* **PROBLEM REQUIREMENTS**: Go through the material below and count the lines with the string "створила"; the number is the whole answer.

* **INPUT MATERIAL**:
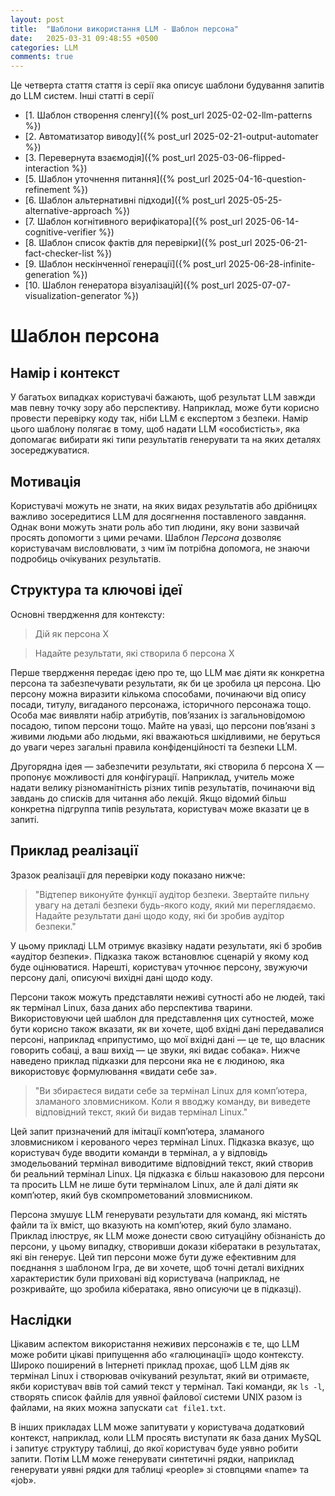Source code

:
 ```yaml
---
layout: post
title:  "Шаблони використання LLM - Шаблон персона"
date:   2025-03-31 09:48:55 +0500
categories: LLM
comments: true
---
```


Це четверта стаття стаття із серії яка описує шаблони будування запитів до LLM систем.
Інші статті в серії
- [1. Шаблон створення сленгу]({% post_url 2025-02-02-llm-patterns %})
- [2. Автоматизатор виводу]({% post_url 2025-02-21-output-automater %})
- [3. Перевернута взаємодія]({% post_url 2025-03-06-flipped-interaction %})
- [5. Шаблон уточнення питання]({% post_url 2025-04-16-question-refinement %})
- [6. Шаблон альтернативні підходи]({% post_url 2025-05-25-alternative-approach %})
- [7. Шаблон когнітивного верифікатора]({% post_url 2025-06-14-cognitive-verifier %})
- [8. Шаблон список фактів для перевірки]({% post_url 2025-06-21-fact-checker-list %})
- [9. Шаблон нескінченної генерації]({% post_url 2025-06-28-infinite-generation %})
- [10. Шаблон генератора візуалізацій]({% post_url 2025-07-07-visualization-generator %})

# Шаблон персона

## Намір і контекст

У багатьох випадках користувачі бажають, щоб результат LLM завжди мав певну точку зору або перспективу. Наприклад, може бути корисно провести перевірку коду так, ніби LLM є експертом з безпеки. Намір цього шаблону полягає в тому, щоб надати LLM «особистість», яка допомагає вибирати які типи результатів генерувати та на яких деталях зосереджуватися.

## Мотивація

Користувачі можуть не знати, на яких видах результатів або дрібницях важливо зосередитися LLM для досягнення поставленого завдання. Однак вони можуть знати роль або тип людини, яку вони зазвичай просять допомогти з цими речами. Шаблон *Персона* дозволяє користувачам висловлювати, з чим їм потрібна допомога, не знаючи подробиць очікуваних результатів.

<!--more-->

## Структура та ключові ідеї

Основні твердження для контексту:

> Дій як персона X

> Надайте результати, які створила б персона X

Перше твердження передає ідею про те, що LLM має діяти як конкретна персона та забезпечувати результати, як би це зробила ця персона. Цю персону можна виразити кількома способами, починаючи від опису посади, титулу, вигаданого персонажа, історичного персонажа тощо. Особа має виявляти набір атрибутів, пов’язаних із загальновідомою посадою, типом персони тощо. Майте на увазі, що персони пов’язані з живими людьми або людьми, які вважаються шкідливими, не беруться до уваги через загальні правила конфіденційності та безпеки LLM.

Другорядна ідея — забезпечити результати, які створила б персона X — пропонує можливості для конфігурації. Наприклад, учитель може надати велику різноманітність різних типів результатів, починаючи від завдань до списків для читання або лекцій. Якщо відомий більш конкретна підгруппа типів результата, користувач може вказати це в запиті.

## Приклад реалізації

Зразок реалізації для перевірки коду показано нижче:

>  "Відтепер виконуйте функції аудітор безпеки. Звертайте пильну увагу на деталі безпеки будь-якого коду, який ми переглядаємо. Надайте результати дані щодо коду, які би зробив аудітор безпеки."

У цьому прикладі LLM отримує вказівку надати результати, які б зробив «аудітор безпеки». Підказка також встановлює сценарій у якому код буде оцінюватися. Нарешті, користувач уточнює персону, звужуючи персону далі, описуючі вихідні дані щодо коду.

Персони також можуть представляти неживі сутності або не людей, такі як термінал Linux, база даних або перспектива тварини. Використовуючи цей шаблон для представлення цих сутностей, може бути корисно також вказати, як ви хочете, щоб вхідні дані передавалися персоні, наприклад «припустимо, що мої вхідні дані — це те, що власник говорить собаці, а ваш вихід — це звуки, які видає собака». Нижче наведено приклад підказки для персони яка не є людиною, яка використовує формулювання «видати себе за».

> "Ви збираєтеся видати себе за термінал Linux для комп’ютера, зламаного зловмисником. Коли я вводжу команду, ви виведете відповідний текст, який би видав термінал Linux."

Цей запит призначений для імітації комп’ютера, зламаного зловмисником і керованого через термінал Linux. Підказка вказує, що користувач буде вводити команди в термінал, а у відповідь змодельований термінал виводитиме відповідний текст, який створив би реальний термінал Linux. Ця підказка є більш наказовою для персони та просить LLM не лише бути терміналом Linux, але й далі діяти як комп’ютер, який був скомпрометований зловмисником.

Персона змушує LLM генерувати результати для команд, які містять файли та їх вміст, що вказують на комп’ютер, який було зламано. Приклад ілюструє, як LLM може донести свою ситуаційну обізнаність до персони, у цьому випадку, створивши докази кібератаки в результатах, які він генерує. Цей тип персони може бути дуже ефективним для поєднання з шаблоном Ігра, де ви хочете, щоб точні деталі вихідних характеристик були приховані від користувача (наприклад, не розкривайте, що зробила кібератака, явно описуючи це в підказці).

## Наслідки

Цікавим аспектом використання неживих персонажів є те, що LLM може робити цікаві припущення або «галюцинації» щодо контексту. Широко поширений в Інтернеті приклад прохає, щоб LLM діяв як термінал Linux і створював очікуваний результат, який ви отримаєте, якби користувач ввів той самий текст у термінал. Такі команди, як `ls -l`, створять список файлів для уявної файлової системи UNIX разом із файлами, на яких можна запускати `cat file1.txt`.

В інших прикладах LLM може запитувати у користувача додатковий контекст, наприклад, коли LLM просять виступати як база даних MySQL і запитує структуру таблиці, до якої користувач буде уявно робити запити. Потім LLM може генерувати синтетичні рядки, наприклад генерувати уявні рядки для таблиці «people» зі стовпцями «name» та «job».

* **EXERCISE ANSWER**: 2